Giant isopods can survive up to 5 years without eating -- one of the longest fasting periods of any animal. This extreme ability allows them to cope with the sparse food supply of the deep ocean. A famous example at the Toba Aquarium in Japan was a specimen named 'No. 1' that refused food for over 5 years (2009-2014) before dying. Their survival strategy relies on extremely slow metabolism, large fat reserves, and ability to essentially enter torpor between meals. When food is available, they can gorge dramatically -- sometimes eating so much they cannot walk afterward. This feast-or-famine approach is adapted to the deep sea where food arrives unpredictably as 'whale falls' (dead whales sinking to the bottom), other large carcasses, or debris from surface waters. When a whale fall occurs, hundreds of giant isopods may gather to feed on a single carcass, consuming thousands of kilograms of tissue over weeks or months.
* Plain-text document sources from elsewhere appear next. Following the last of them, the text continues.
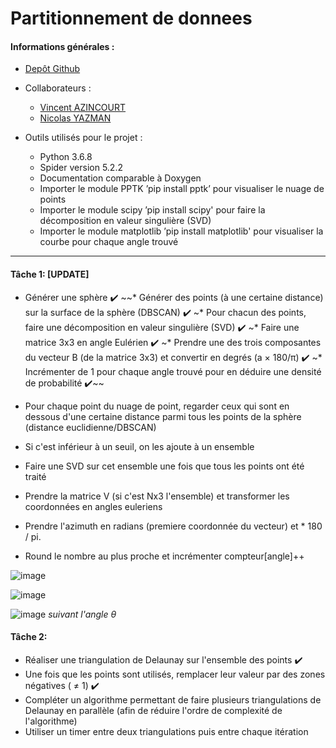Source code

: # Partitionnement de donnees

#### Informations générales :

* [Depôt Github](https://github.com/Wiiz971/partitionnement-de-donnees/)

* Collaborateurs  :
    * [Vincent AZINCOURT](https://github.com/Wiiz971)
    * [Nicolas YAZMAN](https://github.com/jsp)

* Outils utilisés pour le projet :
    * Python 3.6.8
    * Spider version 5.2.2 
    * Documentation comparable à Doxygen
    * Importer le module PPTK ’pip install pptk’ pour visualiser le nuage de points
    * Importer le module scipy ’pip install scipy' pour faire la décomposition en valeur singulière (SVD)
    * Importer le module matplotlib ’pip install matplotlib' pour visualiser la courbe pour chaque angle trouvé
    
 *******
 
 ####  Tâche 1: [UPDATE]
 
* Générer une sphère ✔️
~~* Générer des points (à une certaine distance) sur la surface de la sphère (DBSCAN) ✔️
~* Pour chacun des points, faire une décomposition en valeur singulière (SVD) ✔️
~* Faire une matrice 3x3 en angle Eulérien ✔️
~* Prendre une des trois composantes du vecteur B (de la matrice 3x3) et convertir en degrés (a × 180/π) ✔️
~* Incrémenter de 1 pour chaque angle trouvé pour en déduire une densité de probabilité ✔️~~

* Pour chaque point du nuage de point, regarder ceux qui sont en dessous d'une certaine distance parmi tous les points de la sphère (distance euclidienne/DBSCAN)
* Si c'est inférieur à un seuil, on les ajoute à un ensemble
* Faire une SVD sur cet ensemble une fois que tous les points ont été traité
* Prendre la matrice V (si c'est Nx3 l'ensemble) et transformer les coordonnées en angles euleriens
* Prendre l'azimuth en radians (premiere coordonnée du vecteur) et * 180 / pi. 
* Round le nombre au plus proche et incrémenter compteur[angle]++

![image](https://user-images.githubusercontent.com/47423231/159677223-7af89ab6-2500-4275-b493-c98f895e737f.png)

![image](https://user-images.githubusercontent.com/47423231/159676851-0812a089-ce65-4766-a8ff-eff113ddbaf4.png)

![image](https://user-images.githubusercontent.com/47423231/159676478-49c213b6-d123-439d-8b91-f114f877eaf5.png)
_suivant l'angle θ_





 ####  Tâche 2:

* Réaliser une triangulation de Delaunay sur l'ensemble des points ✔️
* Une fois que les points sont utilisés, remplacer leur valeur par des zones négatives ( ≠ 1) ✔️
* Compléter un algorithme permettant de faire plusieurs triangulations de Delaunay en parallèle (afin de réduire l'ordre de complexité de l'algorithme)
* Utiliser un timer entre deux triangulations puis entre chaque itération





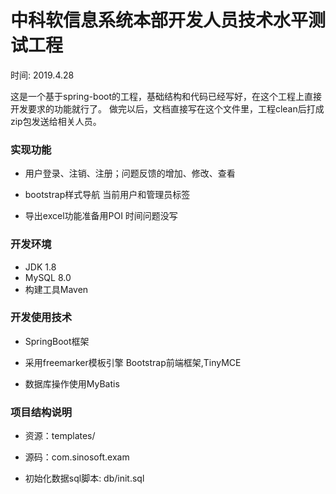 # 中科软信息系统本部开发人员技术水平测试工程

时间: 2019.4.28

这是一个基于spring-boot的工程，基础结构和代码已经写好，在这个工程上直接开发要求的功能就行了。
做完以后，文档直接写在这个文件里，工程clean后打成zip包发送给相关人员。


### 实现功能

- 用户登录、注销、注册；问题反馈的增加、修改、查看

- bootstrap样式导航 当前用户和管理员标签

- 导出excel功能准备用POI 时间问题没写

### 开发环境

- JDK 1.8
- MySQL 8.0
- 构建工具Maven 

### 开发使用技术

- SpringBoot框架 	

- 采用freemarker模板引擎 Bootstrap前端框架,TinyMCE

- 数据库操作使用MyBatis

### 项目结构说明

- 资源：templates/

- 源码：com.sinosoft.exam

- 初始化数据sql脚本: db/init.sql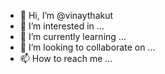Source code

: - 👋 Hi, I’m @vinaythakut
- 👀 I’m interested in ...
- 🌱 I’m currently learning ...
- 💞️ I’m looking to collaborate on ...
- 📫 How to reach me ...

<!---
vinaythakut/vinaythakut is a ✨ special ✨ repository because its `README.md` (this file) appears on your GitHub profile.
You can click the Preview link to take a look at your changes.
--->
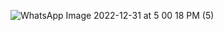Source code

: ![WhatsApp Image 2022-12-31 at 5 00 18 PM (5)](https://user-images.githubusercontent.com/98376417/210148812-cc3ecb9b-476b-426a-b134-2f1edfd03ee9.jpeg)
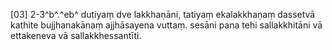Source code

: [03] 2-3^b^.^eb^ dutiyaṃ dve lakkhaṇāni, tatiyaṃ ekalakkhaṇaṃ  dassetvā kathite bujjhanakānaṃ ajjhāsayena vuttaṃ. sesāni pana tehi  sallakkhitāni vā ettakeneva vā sallakkhessantīti.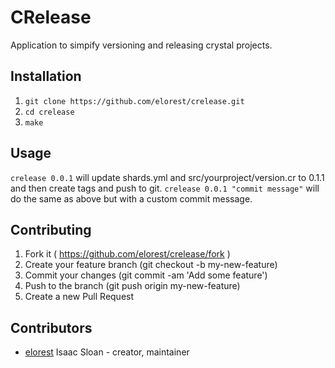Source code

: # CRelease

Application to simpify versioning and releasing crystal projects.

## Installation

1. `git clone https://github.com/elorest/crelease.git`
2. `cd crelease`
3. `make`

## Usage

`crelease 0.0.1` will update shards.yml and src/yourproject/version.cr to 0.1.1 and then create tags and push to git.
`crelease 0.0.1 "commit message"` will do the same as above but with a custom commit message. 

## Contributing

1. Fork it ( https://github.com/elorest/crelease/fork )
2. Create your feature branch (git checkout -b my-new-feature)
3. Commit your changes (git commit -am 'Add some feature')
4. Push to the branch (git push origin my-new-feature)
5. Create a new Pull Request

## Contributors

- [elorest](https://github.com/elorest) Isaac Sloan - creator, maintainer
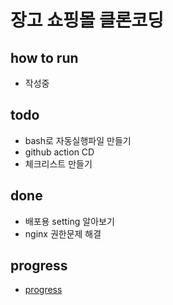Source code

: # 장고 쇼핑몰 클론코딩

## how to run

- 작성중

<!-- require : npm -->

<!-- - poetry run python manage.py runserver &
- cd shoppingmall_vue
- npm install && npm run serve -->

<!-- - start at http://127.0.0.1:8080/ -->

## todo

- bash로 자동실행파일 만들기
- github action CD
- 체크리스트 만들기

## done

- 배포용 setting 알아보기
- nginx 권한문제 해결

## progress

- <a href="./progress.MD">progress</a>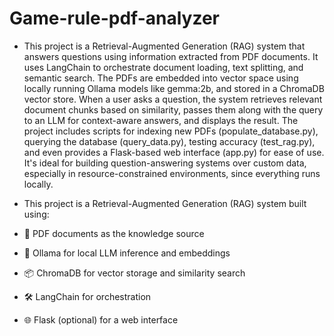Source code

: # Game-rule-pdf-analyzer

- This project is a Retrieval-Augmented Generation (RAG) system that answers questions using information extracted from PDF documents. It uses LangChain to orchestrate document loading, text splitting, and semantic search. The PDFs are embedded into vector space using locally running Ollama models like gemma:2b, and stored in a ChromaDB vector store. When a user asks a question, the system retrieves relevant document chunks based on similarity, passes them along with the query to an LLM for context-aware answers, and displays the result. The project includes scripts for indexing new PDFs (populate_database.py), querying the database (query_data.py), testing accuracy (test_rag.py), and even provides a Flask-based web interface (app.py) for ease of use. It's ideal for building question-answering systems over custom data, especially in resource-constrained environments, since everything runs locally.

- This project is a Retrieval-Augmented Generation (RAG) system built using:
- 📄 PDF documents as the knowledge source
- 🧠 Ollama for local LLM inference and embeddings
- 📦 ChromaDB for vector storage and similarity search
- 🛠️ LangChain for orchestration
- 🌐 Flask (optional) for a web interface
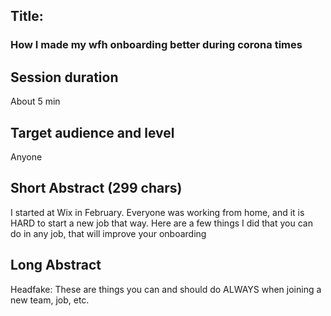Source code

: ## Title: 
### How I made my wfh onboarding better during corona times

## Session duration

About 5 min

## Target audience and level

Anyone

## Short Abstract (299 chars)

I started at Wix in February. Everyone was working from home, and it is HARD to start a new job that way.
Here are a few things I did that you can do in any job, that will improve your onboarding

## Long Abstract

Headfake:
These are things you can and should do ALWAYS when joining a new team, job, etc.


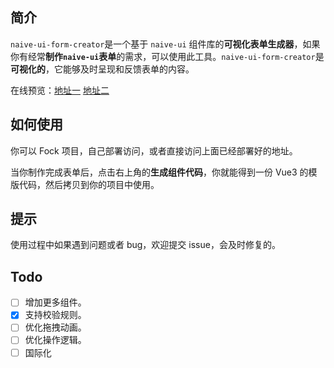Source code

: ## 简介

`naive-ui-form-creator`是一个基于 `naive-ui` 组件库的**可视化表单生成器**，如果你有经常**制作`naive-ui`表单**的需求，可以使用此工具。`naive-ui-form-creator`是**可视化的**，它能够及时呈现和反馈表单的内容。

在线预览：[地址一](https://naive-create-form.vercel.app/) [地址二](https://naive-create-form-7etnzbd9494f6f-1300547621.ap-shanghai.app.tcloudbase.com/)

## 如何使用

你可以 Fock 项目，自己部署访问，或者直接访问上面已经部署好的地址。

当你制作完成表单后，点击右上角的**生成组件代码**，你就能得到一份 Vue3 的模版代码，然后拷贝到你的项目中使用。

## 提示

使用过程中如果遇到问题或者 bug，欢迎提交 issue，会及时修复的。

## Todo

- [ ] 增加更多组件。
- [x] 支持校验规则。
- [ ] 优化拖拽动画。
- [ ] 优化操作逻辑。
- [ ] 国际化
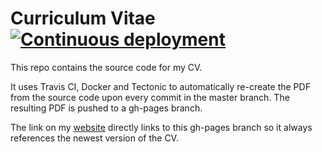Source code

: # Curriculum Vitae [![Continuous deployment](https://github.com/thomaseizinger/curriculum-vitae/actions/workflows/CD.yml/badge.svg)](https://github.com/thomaseizinger/curriculum-vitae/actions/workflows/CD.yml)

This repo contains the source code for my CV.

It uses Travis CI, Docker and Tectonic to automatically re-create the PDF from the source code upon every commit in the master branch. The resulting PDF is pushed to a gh-pages branch.

The link on my [website](https://eizinger.io) directly links to this gh-pages branch so it always references the newest version of the CV.
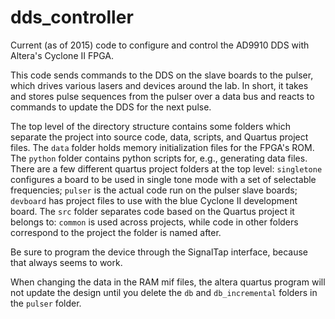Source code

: # dds\_controller
Current (as of 2015) code to configure and control the AD9910 DDS with Altera's
Cyclone II FPGA.

This code sends commands to the DDS on the slave boards to the pulser, which
drives various lasers and devices around the lab. In short, it takes and stores
pulse sequences from the pulser over a data bus and reacts to commands to
update the DDS for the next pulse.

The top level of the directory structure contains some folders which separate
the project into source code, data, scripts, and Quartus project files. The
`data` folder holds memory initialization files for the FPGA's ROM. The
`python` folder contains python scripts for, e.g., generating data files. There
are a few different quartus project folders at the top level: `singletone`
configures a board to be used in single tone mode with a set of selectable
frequencies; `pulser` is the actual code run on the pulser slave boards;
`devboard` has project files to use with the blue Cyclone II development board.
The `src` folder separates code based on the Quartus project it belongs to:
`common` is used across projects, while code in other folders correspond to the
project the folder is named after.

Be sure to program the device through the SignalTap interface, because that
always seems to work.

When changing the data in the RAM mif files, the altera quartus program will not update 
the design until you delete the `db` and `db_incremental` folders in the `pulser` folder.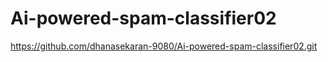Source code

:# Ai-powered-spam-classifier02
https://github.com/dhanasekaran-9080/Ai-powered-spam-classifier02.git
Are giant isopods dangerous?
Giant isopods pose no danger to humans. They live at depths of 170-2,140 meters where humans never naturally venture. Even if you encountered one, they are slow-moving scavengers that don't attack prey. Their sharp mouthparts could potentially bite if handled carelessly, but they rarely leave the seafloor and don't defend themselves aggressively. They might theoretically bite if caught by a fisherman and handled, but reports of such injuries are extremely rare. In aquarium settings, handlers treat them like any other large invertebrate -- with respect but not fear. Their role in ocean ecosystems is primarily beneficial -- they clean up carcasses that would otherwise decompose and pollute the water. The deep-sea fishing industry sometimes catches them as bycatch, but their deep habitat makes commercial fishing of them uneconomical. They are a popular aquarium exhibit species and some specimens survive in captivity for decades with careful feeding.
What do giant isopods eat?
Giant isopods are primarily deep-sea scavengers, eating whatever dead matter reaches the ocean floor. Their primary food sources include whale falls (dead whales that sink to the abyss), dead fish, squid, sharks, and other large marine animals. They also eat smaller dead organisms, sea cucumbers, some slow-moving invertebrates, and occasionally hunt when opportunities arise. They can kill small fish that come near, and have been observed attacking larger fish in rare cases. When a whale falls (dies and sinks to the abyss), giant isopods swarm in dozens or hundreds to feed on the enormous carcass -- this single meal can sustain a population for months. Their gut can hold enormous amounts of food relative to their body size. After feeding, they may become immobile for days or weeks while digesting. Research has documented individual giant isopods with stomachs so full they cannot move. They are therefore critical ecological recyclers, helping clean up the deep ocean after major deaths of large animals.
Are giant isopods related to pill bugs?
Yes, giant isopods are closely related to the common pill bug (roly-poly) found in gardens, sharing a basic body plan that has been scaled up dramatically. Both belong to the isopod order Isopoda and share key features: segmented bodies, 14 body segments, 7 pairs of legs, and similar appearance. The evolutionary divergence between common pill bugs and giant isopods occurred millions of years ago, with giant isopods specializing for deep-sea life. Like their terrestrial cousins, giant isopods can roll into a ball when threatened -- a classic isopod defensive posture. Unlike pill bugs, giant isopods breathe underwater through gills rather than air. Isopods as a group are extremely successful -- over 10,000 species exist worldwide in nearly every environment. The family Bathynomidae (giant isopods) evolved specifically for deep-sea niches where large body size offers advantages: stability during currents, reduced surface area relative to volume (less heat loss), and ability to consume large food items when available.